RPE is commonly described as involving aspects of both metabolism and CNS activity [ 45 , 46 ]. There was no significant change in RPE in the present study, although mean RPE after sleep deprivation was higher than after a night of sleep. This contradicts much of the pre-existing literature, which suggests that sleep deprivation is associated with a significantly increased RPE but little or no change in physiological parameters [ 35 , 47 ].

This study found a reduction in HR post-exercise after acute sleep deprivation, although not significantly. A previous study has shown following two nights of sleep deprivation, and HR was significantly lower, during, and after an exercise test, compared to two nights of sleep. This was speculated to be due to ACTH concentration, which was lowest on the second day of sleep deprivation [ 48 ]. This is the same period over which exercise testing was carried out in our study, and could explain the effect on HR found.

According to the present study, acute sleep deprivation had no effect on resting blood pressure, but caused an increase in systolic blood pressure post-exercise. Thus, the effect on blood pressure from this study was unclear, a finding which has been reflected in the literature [ 49 , 50 ]. Sleep deprivation has previously been demonstrated to stimulate sympathetic activity and neuroendocrine response to stressor stimuli [ 47 ]. Therefore, continuous periods of sleep deprivation, e.g., before a project deadline, may lead to students developing hypertension or having inappropriate response to intense exercise.

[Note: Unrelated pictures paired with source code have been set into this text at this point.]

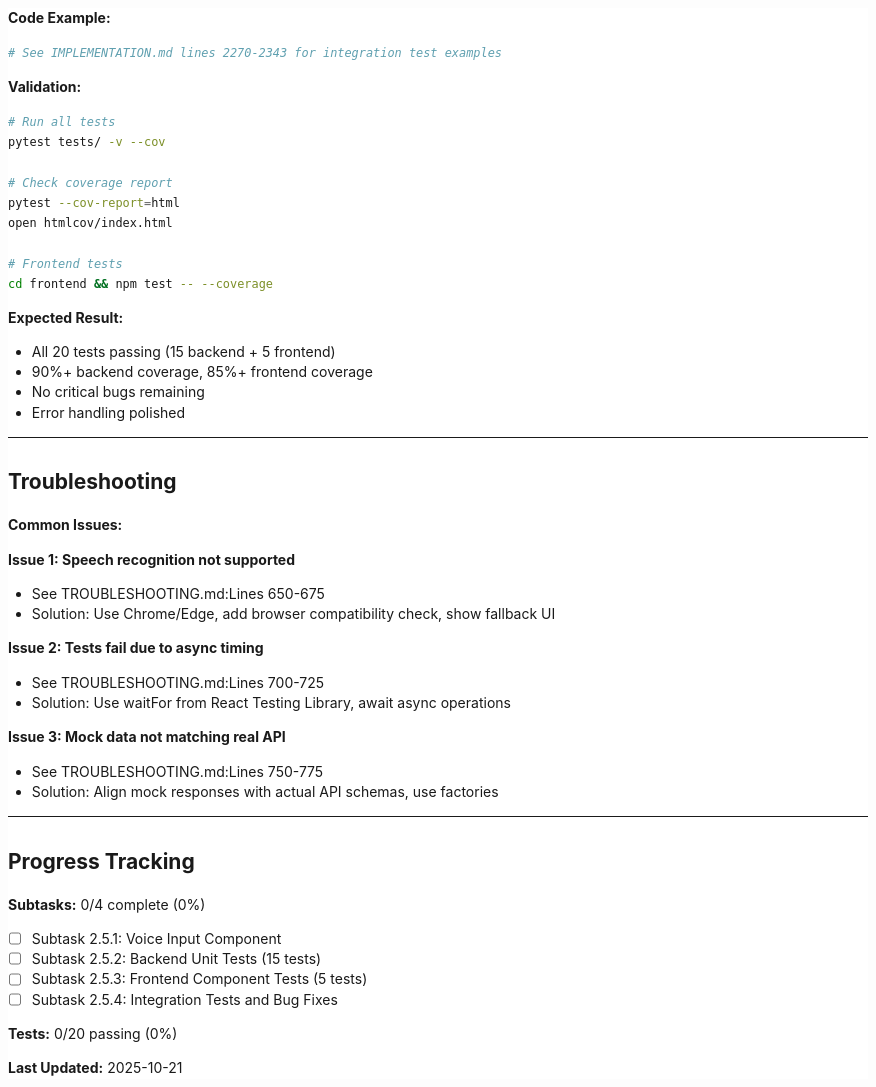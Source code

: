 **Code Example:**
```python
# See IMPLEMENTATION.md lines 2270-2343 for integration test examples
```

**Validation:**
```bash
# Run all tests
pytest tests/ -v --cov

# Check coverage report
pytest --cov-report=html
open htmlcov/index.html

# Frontend tests
cd frontend && npm test -- --coverage
```

**Expected Result:**
- All 20 tests passing (15 backend + 5 frontend)
- 90%+ backend coverage, 85%+ frontend coverage
- No critical bugs remaining
- Error handling polished

---

## Troubleshooting

**Common Issues:**

**Issue 1: Speech recognition not supported**
- See TROUBLESHOOTING.md:Lines 650-675
- Solution: Use Chrome/Edge, add browser compatibility check, show fallback UI

**Issue 2: Tests fail due to async timing**
- See TROUBLESHOOTING.md:Lines 700-725
- Solution: Use waitFor from React Testing Library, await async operations

**Issue 3: Mock data not matching real API**
- See TROUBLESHOOTING.md:Lines 750-775
- Solution: Align mock responses with actual API schemas, use factories

---

## Progress Tracking

**Subtasks:** 0/4 complete (0%)

- [ ] Subtask 2.5.1: Voice Input Component
- [ ] Subtask 2.5.2: Backend Unit Tests (15 tests)
- [ ] Subtask 2.5.3: Frontend Component Tests (5 tests)
- [ ] Subtask 2.5.4: Integration Tests and Bug Fixes

**Tests:** 0/20 passing (0%)

**Last Updated:** 2025-10-21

Spirometry was used to assess lung function parameters including FVC, FEV 1 , and the FEV 1 /FVC ratio. Spirometry is commonly used in clinical practice for monitoring baseline lung function. Analyses showed no statistically significant difference when comparing the sleep deprived values against the values for the normal night’s sleep, a finding supported by the literature [ 51 , 52 ].

Limitations

Several limitations need to be considered when interpreting the findings of this study. First, participants carried out their night of sleep deprivation in an environment of their choice rather than a supervised environment. Therefore, the study design was reliant on self-reported sleep deprivation and form completion, which may mean that some students had more sleep than others on the sleep deprivation night. Whilst this reduces the generalisability of our results in more diverse samples, the results are indicative of the effects of acute sleep deprivation on students in higher education. Alternate equipment and a larger test selection would have given a wider holistic prospective on the impact of sleep deprivation in university students; however, the interventions used in the study were chosen to maximise participant familiarity and minimise testing time.

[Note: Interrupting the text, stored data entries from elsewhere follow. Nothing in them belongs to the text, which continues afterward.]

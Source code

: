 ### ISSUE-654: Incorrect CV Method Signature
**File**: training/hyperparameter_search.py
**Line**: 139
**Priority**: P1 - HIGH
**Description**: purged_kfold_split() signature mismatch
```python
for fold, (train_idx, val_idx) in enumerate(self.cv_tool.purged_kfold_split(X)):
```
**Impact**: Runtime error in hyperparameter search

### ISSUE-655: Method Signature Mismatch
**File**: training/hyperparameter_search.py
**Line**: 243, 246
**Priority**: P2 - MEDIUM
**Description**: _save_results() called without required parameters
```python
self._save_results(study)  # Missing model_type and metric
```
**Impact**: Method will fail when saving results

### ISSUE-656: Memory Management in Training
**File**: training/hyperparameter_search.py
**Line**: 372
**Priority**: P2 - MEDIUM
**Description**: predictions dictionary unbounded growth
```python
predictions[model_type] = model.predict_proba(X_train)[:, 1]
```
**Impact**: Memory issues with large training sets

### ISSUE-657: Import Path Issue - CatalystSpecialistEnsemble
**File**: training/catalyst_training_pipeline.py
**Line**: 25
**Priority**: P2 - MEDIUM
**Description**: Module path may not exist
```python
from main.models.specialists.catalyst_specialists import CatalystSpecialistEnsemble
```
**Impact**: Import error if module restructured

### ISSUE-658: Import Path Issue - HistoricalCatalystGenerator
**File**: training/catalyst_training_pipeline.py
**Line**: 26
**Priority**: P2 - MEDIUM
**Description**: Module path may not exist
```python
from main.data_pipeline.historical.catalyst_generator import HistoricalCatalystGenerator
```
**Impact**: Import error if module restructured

This study found that acute sleep deprivation has a significant effect on postexercise blood pressure and reaction time in students. These changes are likely due to neuroendocrine changes and downregulation in salience and motor areas of the brain. Most notably reduced reaction times will impact competitive sports, and can pose a danger to safety critical actions such as driving. However cognitive and neurophysical impairment in other functions was not as widespread as previously thought. Overall, this study found that an “all-nighter” does not affect a student’s cognitive ability, whilst physical performance is significantly affected.

Acknowledgements

This work was supported by a School of Medicine Education Innovations Award and the NIHR Respiratory Biomedical Research Unit at the Royal Brompton and Harefield NHS Foundation Trust, Imperial College London. Special thanks to Mr Matthew Barrett and Mr Andrew Horn for their technical assistance.

Author contributions

All authors contributed equally to the writing and revision of this manuscript. Data collection and analysis was carried out by LG, SG, AL, FM, YP, KP, OR, SS, and JM.

Compliance with ethical standards

Informed consent.

All participants gave written informed consent, and the study was approved by Medical Education Ethics Committee (Imperial College London, 23/4/15, MEEC1415-24).

Conflict of interest

On behalf of all authors, the corresponding author states that there is no conflict of interest.